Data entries
□ □ □ □ □ □ □

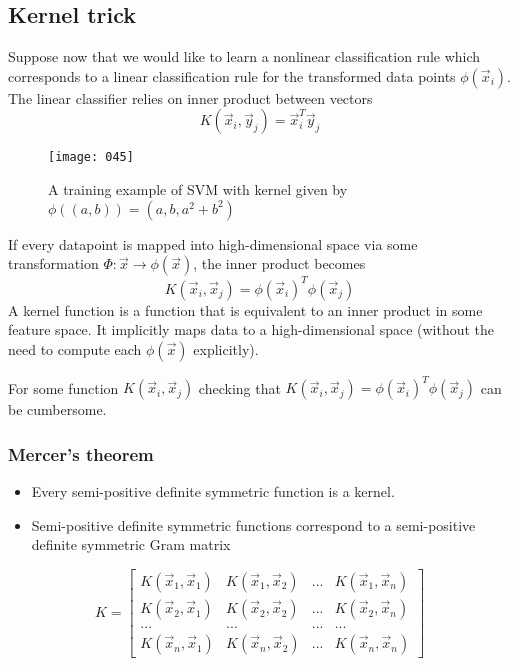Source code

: \subsection{Kernel trick}
Suppose now that we would like to learn a nonlinear classification rule which corresponds to a linear classification rule for the transformed data points \(\phi(\vec{x}_i)\). The linear classifier relies on inner product between vectors
\begin{equation}
    K(\vec{x}_i,\vec{y}_j) = \vec{x}_i^T \vec{y}_j
\end{equation}
\begin{figure}[h]
    \centering
    \texttt{[image: 045]}
    \caption{A training example of SVM with kernel given by \(\phi((a,b)) = (a,b,a^2+b^2)\)}
\end{figure}
If every datapoint is mapped into high-dimensional space via some transformation \(\Phi: \vec{x} \to \phi(\vec{x})\), the inner product becomes
\begin{equation}
    K(\vec{x}_i,\vec{x}_j) = \phi(\vec{x}_i)^T \phi(\vec{x}_j)
\end{equation}
A kernel function is a function that is equivalent to an inner product in some feature space. It implicitly maps data to a high-dimensional space (without the need to compute each \(\phi(\vec{x})\) explicitly).

For some function \(K(\vec{x}_i,\vec{x}_j)\) checking that \(K(\vec{x}_i,\vec{x}_j) = \phi(\vec{x}_i)^T \phi(\vec{x}_j)\) can be cumbersome.

\subsubsection{Mercer's theorem}
\begin{itemize}
    \item Every semi-positive definite symmetric function is a kernel.\\
    \item Semi-positive definite symmetric functions correspond to a semi-positive definite symmetric Gram matrix\\
\end{itemize}
\begin{equation}
    K = 
    \begin{bmatrix}
        K(\vec{x}_1,\vec{x}_1) & K(\vec{x}_1,\vec{x}_2) & ... & K(\vec{x}_1,\vec{x}_n) \\
        K(\vec{x}_2,\vec{x}_1) & K(\vec{x}_2,\vec{x}_2) & ... & K(\vec{x}_2,\vec{x}_n) \\
        ... & ... & ... & ... \\
        K(\vec{x}_n,\vec{x}_1) & K(\vec{x}_n,\vec{x}_2) & ... & K(\vec{x}_n,\vec{x}_n) 
    \end{bmatrix}
\end{equation}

□ □ □ □ □ □ □

Exercise details: Only lines holding the word "definite" belong in the answer; copy all of them from the records.

Exercise result:
    \item Every semi-positive definite symmetric function is a kernel.\\
    \item Semi-positive definite symmetric functions correspond to a semi-positive definite symmetric Gram matrix\\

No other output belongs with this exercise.